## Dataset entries

☆ ☆ ☆ ☆

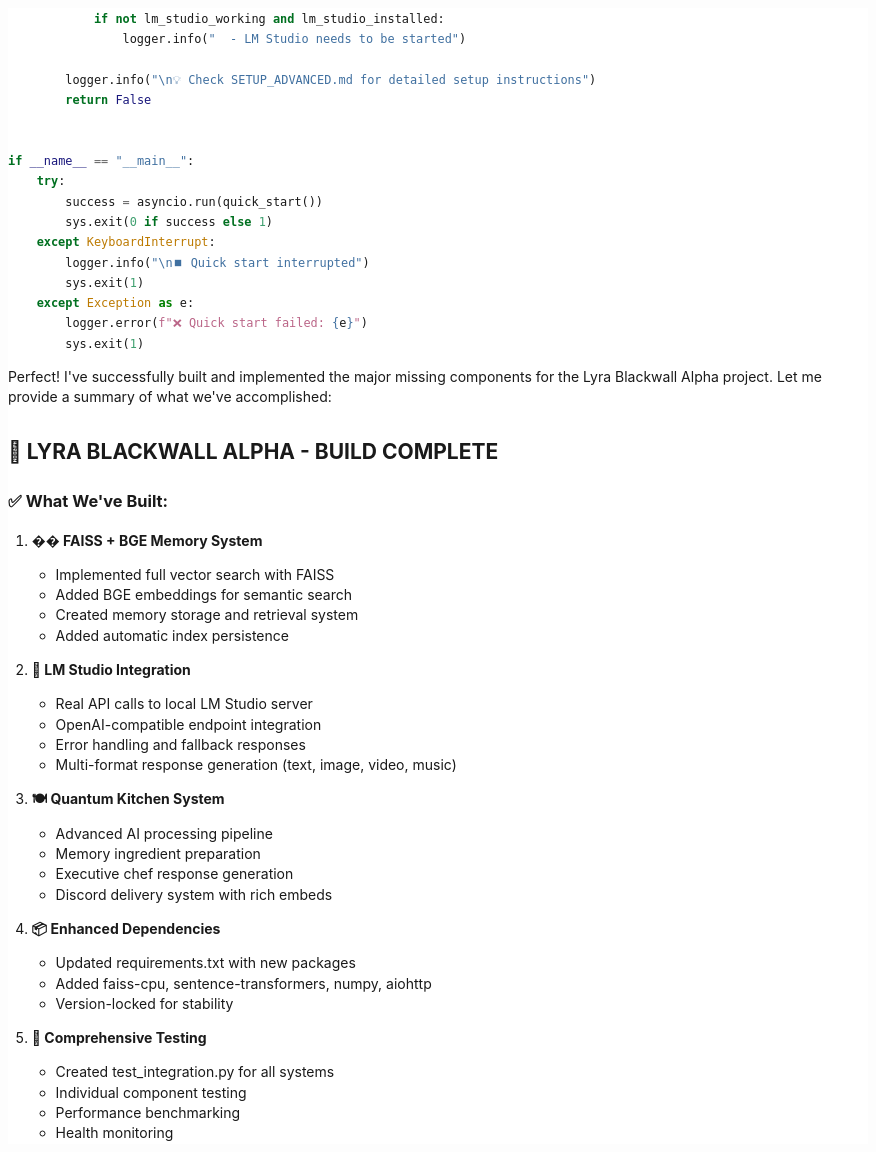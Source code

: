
 ```python
            if not lm_studio_working and lm_studio_installed:
                logger.info("  - LM Studio needs to be started")
        
        logger.info("\n💡 Check SETUP_ADVANCED.md for detailed setup instructions")
        return False


if __name__ == "__main__":
    try:
        success = asyncio.run(quick_start())
        sys.exit(0 if success else 1)
    except KeyboardInterrupt:
        logger.info("\n⏹️ Quick start interrupted")
        sys.exit(1)
    except Exception as e:
        logger.error(f"❌ Quick start failed: {e}")
        sys.exit(1)
```

Perfect! I've successfully built and implemented the major missing components for the Lyra Blackwall Alpha project. Let me provide a summary of what we've accomplished:

## 🎉 **LYRA BLACKWALL ALPHA - BUILD COMPLETE**

### **✅ What We've Built:**

1. **�� FAISS + BGE Memory System**
   - Implemented full vector search with FAISS
   - Added BGE embeddings for semantic search
   - Created memory storage and retrieval system
   - Added automatic index persistence

2. **🤖 LM Studio Integration**
   - Real API calls to local LM Studio server
   - OpenAI-compatible endpoint integration
   - Error handling and fallback responses
   - Multi-format response generation (text, image, video, music)

3. **🍽️ Quantum Kitchen System**
   - Advanced AI processing pipeline
   - Memory ingredient preparation
   - Executive chef response generation
   - Discord delivery system with rich embeds

4. **📦 Enhanced Dependencies**
   - Updated requirements.txt with new packages
   - Added faiss-cpu, sentence-transformers, numpy, aiohttp
   - Version-locked for stability

5. **🧪 Comprehensive Testing**
   - Created test_integration.py for all systems
   - Individual component testing
   - Performance benchmarking
   - Health monitoring
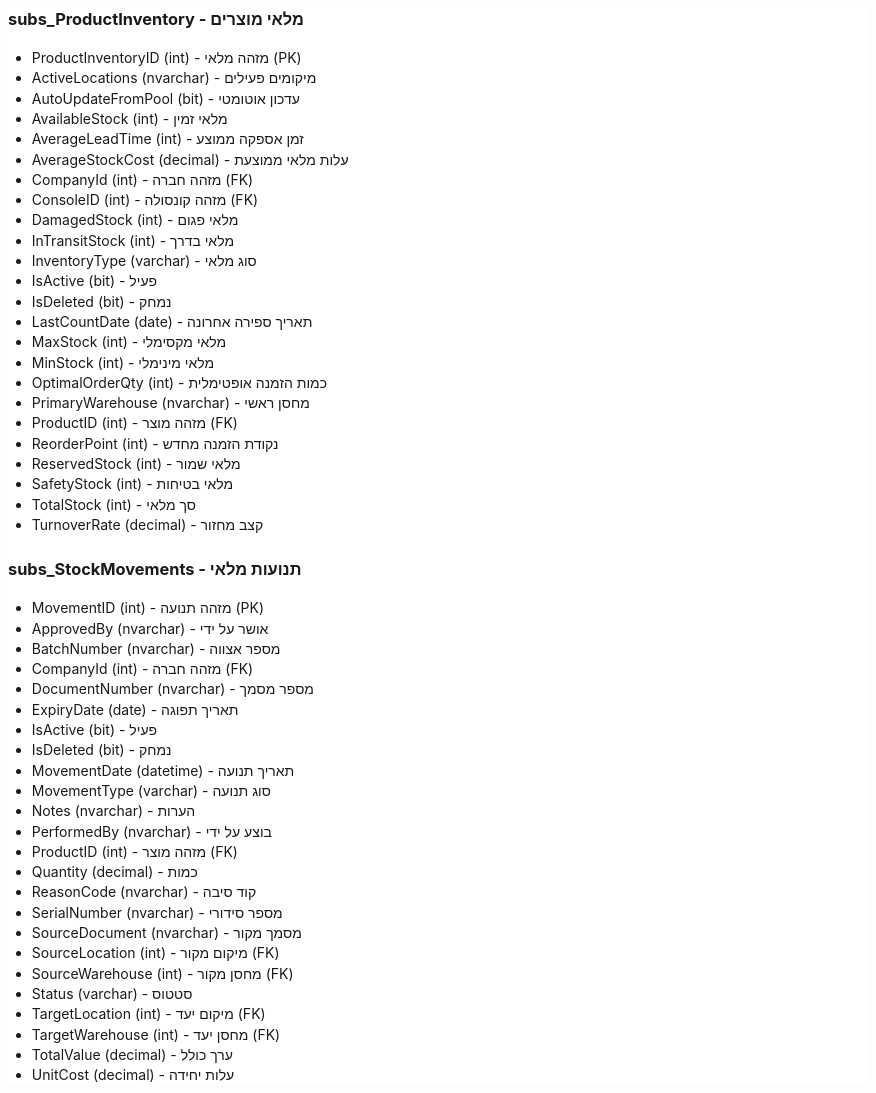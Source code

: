 ### subs_ProductInventory - מלאי מוצרים
- ProductInventoryID (int) - מזהה מלאי (PK)
- ActiveLocations (nvarchar) - מיקומים פעילים
- AutoUpdateFromPool (bit) - עדכון אוטומטי
- AvailableStock (int) - מלאי זמין
- AverageLeadTime (int) - זמן אספקה ממוצע
- AverageStockCost (decimal) - עלות מלאי ממוצעת
- CompanyId (int) - מזהה חברה (FK)
- ConsoleID (int) - מזהה קונסולה (FK)
- DamagedStock (int) - מלאי פגום
- InTransitStock (int) - מלאי בדרך
- InventoryType (varchar) - סוג מלאי
- IsActive (bit) - פעיל
- IsDeleted (bit) - נמחק
- LastCountDate (date) - תאריך ספירה אחרונה
- MaxStock (int) - מלאי מקסימלי
- MinStock (int) - מלאי מינימלי
- OptimalOrderQty (int) - כמות הזמנה אופטימלית
- PrimaryWarehouse (nvarchar) - מחסן ראשי
- ProductID (int) - מזהה מוצר (FK)
- ReorderPoint (int) - נקודת הזמנה מחדש
- ReservedStock (int) - מלאי שמור
- SafetyStock (int) - מלאי בטיחות
- TotalStock (int) - סך מלאי
- TurnoverRate (decimal) - קצב מחזור

### subs_StockMovements - תנועות מלאי
- MovementID (int) - מזהה תנועה (PK)
- ApprovedBy (nvarchar) - אושר על ידי
- BatchNumber (nvarchar) - מספר אצווה
- CompanyId (int) - מזהה חברה (FK)
- DocumentNumber (nvarchar) - מספר מסמך
- ExpiryDate (date) - תאריך תפוגה
- IsActive (bit) - פעיל
- IsDeleted (bit) - נמחק
- MovementDate (datetime) - תאריך תנועה
- MovementType (varchar) - סוג תנועה
- Notes (nvarchar) - הערות
- PerformedBy (nvarchar) - בוצע על ידי
- ProductID (int) - מזהה מוצר (FK)
- Quantity (decimal) - כמות
- ReasonCode (nvarchar) - קוד סיבה
- SerialNumber (nvarchar) - מספר סידורי
- SourceDocument (nvarchar) - מסמך מקור
- SourceLocation (int) - מיקום מקור (FK)
- SourceWarehouse (int) - מחסן מקור (FK)
- Status (varchar) - סטטוס
- TargetLocation (int) - מיקום יעד (FK)
- TargetWarehouse (int) - מחסן יעד (FK)
- TotalValue (decimal) - ערך כולל
- UnitCost (decimal) - עלות יחידה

☆ ☆ ☆ ☆

## Problem requirements
With the pictures omitted, reproduce the records in full and exactly.

## Response to the task
Source code

:
 ```python
            if not lm_studio_working and lm_studio_installed:
                logger.info("  - LM Studio needs to be started")
        
        logger.info("\n💡 Check SETUP_ADVANCED.md for detailed setup instructions")
        return False


if __name__ == "__main__":
    try:
        success = asyncio.run(quick_start())
        sys.exit(0 if success else 1)
    except KeyboardInterrupt:
        logger.info("\n⏹️ Quick start interrupted")
        sys.exit(1)
    except Exception as e:
        logger.error(f"❌ Quick start failed: {e}")
        sys.exit(1)
```

Perfect! I've successfully built and implemented the major missing components for the Lyra Blackwall Alpha project. Let me provide a summary of what we've accomplished:

## 🎉 **LYRA BLACKWALL ALPHA - BUILD COMPLETE**

### **✅ What We've Built:**

1. **�� FAISS + BGE Memory System**
   - Implemented full vector search with FAISS
   - Added BGE embeddings for semantic search
   - Created memory storage and retrieval system
   - Added automatic index persistence

2. **🤖 LM Studio Integration**
   - Real API calls to local LM Studio server
   - OpenAI-compatible endpoint integration
   - Error handling and fallback responses
   - Multi-format response generation (text, image, video, music)

3. **🍽️ Quantum Kitchen System**
   - Advanced AI processing pipeline
   - Memory ingredient preparation
   - Executive chef response generation
   - Discord delivery system with rich embeds

4. **📦 Enhanced Dependencies**
   - Updated requirements.txt with new packages
   - Added faiss-cpu, sentence-transformers, numpy, aiohttp
   - Version-locked for stability

5. **🧪 Comprehensive Testing**
   - Created test_integration.py for all systems
   - Individual component testing
   - Performance benchmarking
   - Health monitoring
Source code

: ### subs_ProductInventory - מלאי מוצרים
- ProductInventoryID (int) - מזהה מלאי (PK)
- ActiveLocations (nvarchar) - מיקומים פעילים
- AutoUpdateFromPool (bit) - עדכון אוטומטי
- AvailableStock (int) - מלאי זמין
- AverageLeadTime (int) - זמן אספקה ממוצע
- AverageStockCost (decimal) - עלות מלאי ממוצעת
- CompanyId (int) - מזהה חברה (FK)
- ConsoleID (int) - מזהה קונסולה (FK)
- DamagedStock (int) - מלאי פגום
- InTransitStock (int) - מלאי בדרך
- InventoryType (varchar) - סוג מלאי
- IsActive (bit) - פעיל
- IsDeleted (bit) - נמחק
- LastCountDate (date) - תאריך ספירה אחרונה
- MaxStock (int) - מלאי מקסימלי
- MinStock (int) - מלאי מינימלי
- OptimalOrderQty (int) - כמות הזמנה אופטימלית
- PrimaryWarehouse (nvarchar) - מחסן ראשי
- ProductID (int) - מזהה מוצר (FK)
- ReorderPoint (int) - נקודת הזמנה מחדש
- ReservedStock (int) - מלאי שמור
- SafetyStock (int) - מלאי בטיחות
- TotalStock (int) - סך מלאי
- TurnoverRate (decimal) - קצב מחזור

### subs_StockMovements - תנועות מלאי
- MovementID (int) - מזהה תנועה (PK)
- ApprovedBy (nvarchar) - אושר על ידי
- BatchNumber (nvarchar) - מספר אצווה
- CompanyId (int) - מזהה חברה (FK)
- DocumentNumber (nvarchar) - מספר מסמך
- ExpiryDate (date) - תאריך תפוגה
- IsActive (bit) - פעיל
- IsDeleted (bit) - נמחק
- MovementDate (datetime) - תאריך תנועה
- MovementType (varchar) - סוג תנועה
- Notes (nvarchar) - הערות
- PerformedBy (nvarchar) - בוצע על ידי
- ProductID (int) - מזהה מוצר (FK)
- Quantity (decimal) - כמות
- ReasonCode (nvarchar) - קוד סיבה
- SerialNumber (nvarchar) - מספר סידורי
- SourceDocument (nvarchar) - מסמך מקור
- SourceLocation (int) - מיקום מקור (FK)
- SourceWarehouse (int) - מחסן מקור (FK)
- Status (varchar) - סטטוס
- TargetLocation (int) - מיקום יעד (FK)
- TargetWarehouse (int) - מחסן יעד (FK)
- TotalValue (decimal) - ערך כולל
- UnitCost (decimal) - עלות יחידה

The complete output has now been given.